Aire est citée une première fois en 847 : elle n’était alors qu’une villa occupant un léger relief au nord de la ville actuelle. La ville se développe autour du castrum que Baudoin II, comte de Flandre, fait construire vers l’an 900 au confluent de la Lys et du Mardyck pour résister aux invasions normandes. Ce château, dont il ne reste rien, était situé à l’emplacement actuel des places des Béguines et de Saint-Pierre. L’agglomération se développe le long de la route d’Arras à Saint-Omer, qui fait un angle droit au lieu-dit « ad crucem Arie ».

En 1059, alors qu’un nouveau château est construit, le comte de Flandre Baudoin V institue un chapitre de chanoines au sein du castrum et ordonne la construction d’une église consacrée à saint Pierre. L’église est consacrée en 1166, après plus d’un siècle de travaux ; elle était située au même endroit que l’actuelle collégiale mais était plus petite. Aire devient donc à la fin du XIIème siècle un centre religieux important, avec pas moins de 37 chanoines.

Vers l’an 1200, un nouveau château est construit par Baudouin IX. La ville est entourée d’une muraille en pierres blanches, dont le tracé ne changera pas jusqu’en 1893.

Au début du XIIème siècle, la ville devenue importante, 1 000 à 2 000 habitants peut-être, peut obtenir une charte de libertés communales, reconnue en 1188 par le comte de Flandre Philippe d’Alsace sous le nom de « charte de l’Amitié », mais qui existait déjà sous Clémence de Bourgogne (régente de 1096 à 1100). Le bourg ne cessera d’obtenir de nouvelles libertés au cours des siècles suivants. La commune est dirigée par un échevin ; un châtelain puis un bailli représentent le comte de Flandres. Le nouveau statut de la ville est symbolisé par ses armes, « un loup d’or sur fond de gueule », celui-ci sera plus tard remplacé par les armes actuelles et par la construction d’un beffroi, signalé à la fin du XIIème siècle.
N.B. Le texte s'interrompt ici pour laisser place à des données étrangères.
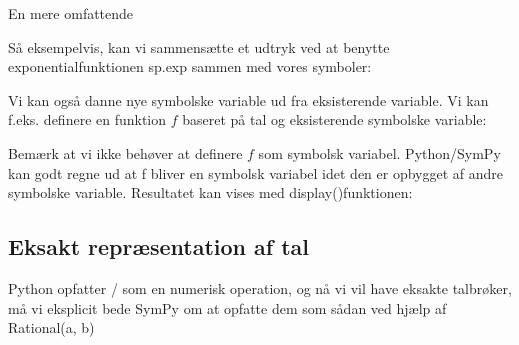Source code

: \documentclass[letterpaper,10pt,english]{jupyterBook}
\begin{document}
En mere omfattende 

Så eksempelvis, kan vi sammensætte et udtryk ved at benytte exponentialfunktionen sp.exp sammen med vores symboler:

\begin{sphinxVerbatim}[commandchars=\\\{\}]
    
\end{sphinxVerbatim}

\noindent{}

Vi kan også danne nye symbolske variable ud fra eksisterende variable. Vi kan f.eks. definere en funktion \(f\) baseret på tal og eksisterende symbolske variable:

\begin{sphinxVerbatim}[commandchars=\\\{\}]
      
\end{sphinxVerbatim}

Bemærk at vi ikke behøver at definere \(f\) som symbolsk variabel. Python/SymPy kan godt regne ud at f bliver en symbolsk variabel idet den er opbygget af andre symbolske variable. Resultatet kan vises med display()\sphinxhyphen{}funktionen:

\begin{sphinxVerbatim}[commandchars=\\\{\}]
\end{sphinxVerbatim}

\noindent{}


\subsection{Eksakt repræsentation af tal}
\label{\detokenize{notebooks/sympy/Notebook2:eksakt-repraesentation-af-tal}}
Python opfatter / som en numerisk operation, og nå vi vil have eksakte tal\sphinxhyphen{}brøker, må vi eksplicit bede SymPy om at opfatte dem som sådan ved hjælp af Rational(a, b)

\begin{sphinxVerbatim}[commandchars=\\\{\}]
   
\end{sphinxVerbatim}
\end{document}
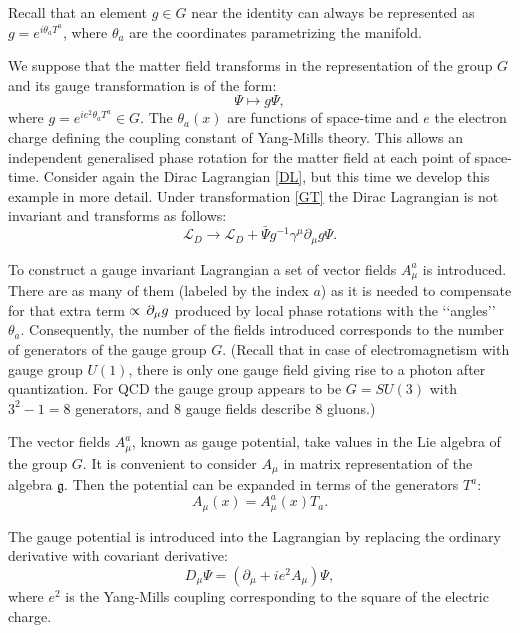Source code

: \documentclass[11pt]{report}
\theoremstyle{plain}
\theoremstyle{definition}
\theoremstyle{remark}
\theoremstyle{remark}
\numberwithin{equation}{section}
\begin{document}
 Recall that an element $g \in G$ near the identity can always be represented as $g = e^{i\theta_a T^a}$, where $\theta_a$ are the coordinates parametrizing the manifold. 
 
 We suppose that the matter field transforms in the representation of the group $G$ and its gauge transformation is of the form:
 \begin{equation}\label{GT}
 \Psi \longmapsto g\Psi,
 \end{equation}
 where $g=e^{ie^2\theta_a T^a} \in G$.
 The $\theta_a(x)$ are functions of space-time and $e$ the electron charge defining the coupling constant of Yang-Mills theory. This allows an independent generalised phase rotation for the matter field at each point of space-time.
 Consider again the Dirac Lagrangian \eqref{DL}, but this time we develop this example in more detail.
 Under transformation \eqref{GT} the Dirac Lagrangian is not invariant and transforms as follows:
 \begin{equation}
 \mathcal{L}_D \longrightarrow \mathcal{L}_D + \bar{\Psi} g^{-1}\gamma^{\mu} \partial_{\mu} g \Psi.
 \end{equation}

To construct a gauge invariant Lagrangian a set of vector fields $A^a_{\mu}$ is introduced. There are as many of them (labeled by the index $a$) as it is needed to compensate for that extra term ${\rm \propto \, \partial_{\mu}} g$ produced by local phase rotations with the \lq\lq{}angles\rq\rq{} $\theta_a$. Consequently, the number of the fields introduced corresponds to the number of generators of the gauge group $G$. (Recall that in case of electromagnetism with gauge group $U(1)$, there is only one gauge field giving rise to a photon after quantization. For QCD the gauge group appears to be $G=SU(3)$ with $3^2-1=8$ generators, and 8 gauge fields describe 8 gluons.)
 
 The vector fields $A^a_{\mu}$, known as gauge potential, take values in the Lie algebra of the group $G$. It is convenient to consider $A_{\mu}$ in matrix representation of the algebra $\mathfrak{g}$. Then the potential can be expanded in terms of the generators $T^a$:
 \begin{equation}
 A_{\mu}(x) = A^a_{\mu}(x)T_a.
 \end{equation}
 
 The gauge potential is introduced into the Lagrangian by replacing the ordinary derivative with covariant derivative:
 \begin{equation}
 D_{\mu} \Psi = (\partial_{\mu} + i e^2A_{\mu})\Psi,
 \end{equation}
where $e^2$ is the Yang-Mills coupling corresponding to the square of the electric charge.
  
\end{document}

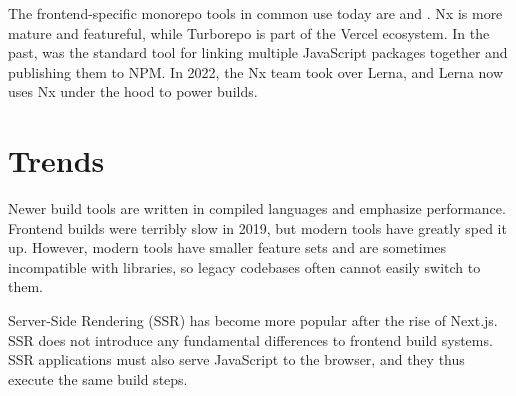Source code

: \documentclass{article}
\begin{document}
The frontend-specific monorepo tools in common use today are \href{https://nx.dev/}{} and
\href{https://turbo.build/repo}{}. Nx is more mature and featureful, while Turborepo
is part of the Vercel ecosystem. In the past, \href{https://lerna.js.org/}{} was the
standard tool for linking multiple JavaScript packages together and publishing them to NPM. In 2022,
the Nx team took over Lerna, and Lerna now uses Nx under the hood to power builds.

\section{Trends}

Newer build tools are written in compiled languages and emphasize performance. Frontend builds were
terribly slow in 2019, but modern tools have greatly sped it up. However, modern tools have smaller
feature sets and are sometimes incompatible with libraries, so legacy codebases often cannot easily
switch to them.

Server-Side Rendering (SSR) has become more popular after the rise of Next.js. SSR does not
introduce any fundamental differences to frontend build systems. SSR applications must also serve
JavaScript to the browser, and they thus execute the same build steps.
\end{document}
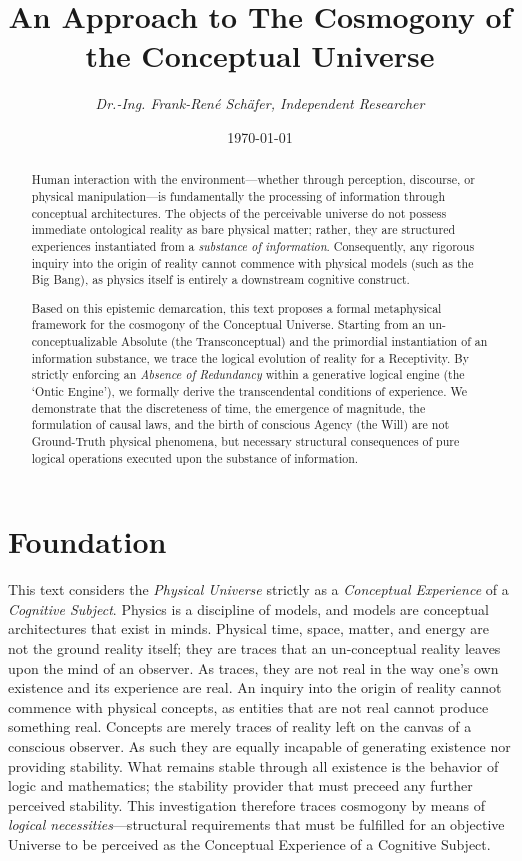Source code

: \documentclass[11pt, a4paper]{article}
\title{\textbf{An Approach to The Cosmogony of the Conceptual Universe}}
\author{\textit{Dr.-Ing. Frank-René Schäfer, Independent Researcher}}
\date{\today}
\theoremstyle{formalism}
\begin{document}
\maketitle

\begin{abstract}

Human interaction with the environment---whether through perception, discourse,
or physical manipulation---is fundamentally the processing of information through
conceptual architectures. The objects of the perceivable universe do not possess
immediate ontological reality as bare physical matter; rather, they are structured
experiences instantiated from a \textit{substance of information}. Consequently,
any rigorous inquiry into the origin of reality cannot commence with physical
models (such as the Big Bang), as physics itself is entirely a downstream
cognitive construct. 

Based on this epistemic demarcation, this text proposes a formal metaphysical
framework for the cosmogony of the Conceptual Universe. Starting from an
un-conceptualizable Absolute (the Transconceptual) and the primordial instantiation of
an information substance, we trace the logical evolution of reality for a Receptivity.
By strictly enforcing an \textit{Absence of Redundancy} within a
generative logical engine (the `Ontic Engine'), we formally derive the transcendental
conditions of experience. We demonstrate that the discreteness of time, the
emergence of magnitude, the formulation of causal laws, and the birth of conscious
Agency (the Will) are not Ground-Truth physical phenomena, but necessary structural
consequences of pure logical operations executed upon the substance of information.

\end{abstract}

\section{Foundation}

This text considers the \textit{Physical Universe} strictly as a
\textit{Conceptual Experience} of a \textit{Cognitive Subject}. Physics is a
discipline of models, and models are conceptual architectures that exist in
minds. Physical time, space, matter, and energy are not the ground reality
itself; they are traces that an un-conceptual reality leaves upon the mind of
an observer. As traces, they are not real in the way one's own existence and
its experience are real. An inquiry into the origin of reality cannot commence
with physical concepts, as entities that are not real cannot produce something
real. Concepts are merely traces of reality left on the canvas of a conscious
observer. As such they are equally incapable of generating existence nor
providing stability. What remains stable through all existence is the behavior
of logic and mathematics; the stability provider that must preceed any further
perceived stability. This investigation therefore traces cosmogony by means of
\textit{logical necessities}---structural requirements that must be fulfilled
for an objective Universe to be perceived as the Conceptual Experience of a
Cognitive Subject. 
\end{document}
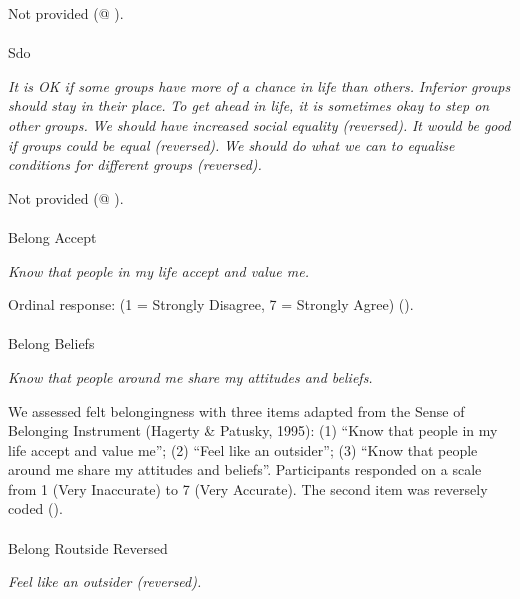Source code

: \documentclass[
  single column]{article}
\makeatletter
\let\oldparagraph\paragraph
\renewcommand{\paragraph}{
    \@ifstar
      \xxxParagraphStar
      \xxxParagraphNoStar
  }
\newcommand{\xxxParagraphStar}[1]{\oldparagraph*{#1}\mbox{}}
\newcommand{\xxxParagraphNoStar}[1]{\oldparagraph{#1}\mbox{}}
\makeatother
\begin{document}
Not provided (@ ).

\paragraph{Sdo}\label{sdo}

\emph{It is OK if some groups have more of a chance in life than
others.} \emph{Inferior groups should stay in their place.} \emph{To get
ahead in life, it is sometimes okay to step on other groups.} \emph{We
should have increased social equality (reversed).} \emph{It would be
good if groups could be equal (reversed).} \emph{We should do what we
can to equalise conditions for different groups (reversed).}

Not provided (@ ).

\paragraph{Belong Accept}\label{belong-accept}

\emph{Know that people in my life accept and value me.}

Ordinal response: (1 = Strongly Disagree, 7 = Strongly Agree)
().

\paragraph{Belong Beliefs}\label{belong-beliefs}

\emph{Know that people around me share my attitudes and beliefs.}

We assessed felt belongingness with three items adapted from the Sense
of Belonging Instrument (Hagerty \& Patusky, 1995): (1) ``Know that
people in my life accept and value me''; (2) ``Feel like an outsider'';
(3) ``Know that people around me share my attitudes and beliefs''.
Participants responded on a scale from 1 (Very Inaccurate) to 7 (Very
Accurate). The second item was reversely coded
().

\paragraph{Belong Routside Reversed}\label{belong-routside-reversed}

\emph{Feel like an outsider (reversed).}
\end{document}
Aire, ville flamande dont l’importance est comparable à celle d’Ypres ou de Courtrai, se soulève en 1213 contre le comte Ferrand de Portugal. Ce dernier assiège la ville, qui ne peut survivre que grâce à un convoi de grains providentiellement envoyé par le roi de France. Le culte que rend la ville à Notre-Dame Panetière serait lié à cet événement.

En 1237, le comté d’Artois est séparé du comté de Flandre et Aire fait partie de la nouvelle entité. Elle devient dès lors une ville frontière marquée par les conflits entre les comtes de Flandre et leur suzerain le roi de France. Néanmoins, si l’Artois est dévasté par la guerre de Cent Ans, les murs d’Aire découragent les Anglais de vouloir prendre la ville. Aire devient ainsi un refuge pour les populations rurales des environs. La commune refuse de reconnaître le roi Édouard III d’Angleterre en 1338.

En 1374, Marguerite, comtesse d’Artois, donne à la ville de nouvelles chartes. Sa petite-fille Marguerite ayant épousé en secondes noces le duc Philippe II de Bourgogne, l’Artois est rattaché en 1384 au très étendu duché de Bourgogne. C’est à Aire que le futur duc Philippe le Bon fait célébrer en 1415 les funérailles de ses deux oncles tués à Azincourt.

Si le XIVème siècle avait été une période troublée (les incendies étaient fréquents) et la peste noire tua 4 000 personnes en 1349, le XVème siècle est une période de paix et de prospérité pour Aire et plus largement la Flandre. Aire est alors une ville dynamique tant par son activité économique que par ses fêtes. L’importance religieuse de la ville attirait souvent en ses murs l’évêque de Thérouanne. Aire, outre son chapitre de chanoines, comptait en effet trois paroisses, trois couvents, une école latine et l’hôpital Saint-Jean-Baptiste.

Si Louis XI s’est emparé de la Bourgogne après la défaite de Charles le Téméraire en 1477, il ne tente pas dans un premier temps de s’emparer d’Aire. C’est après avoir acheté le sire de Cohem, qui gouvernait la place au nom de Marie de Bourgogne, que le maréchal d’Esquerdes prend Aire en 1482. Cette occupation ne dura que 17 ans : le roi Charles VIII rendit l’Artois à Maximilien de Habsbourg, veuf de Marie de Bourgogne, pour avoir les mains libres dans sa volonté de conquérir le royaume de Naples.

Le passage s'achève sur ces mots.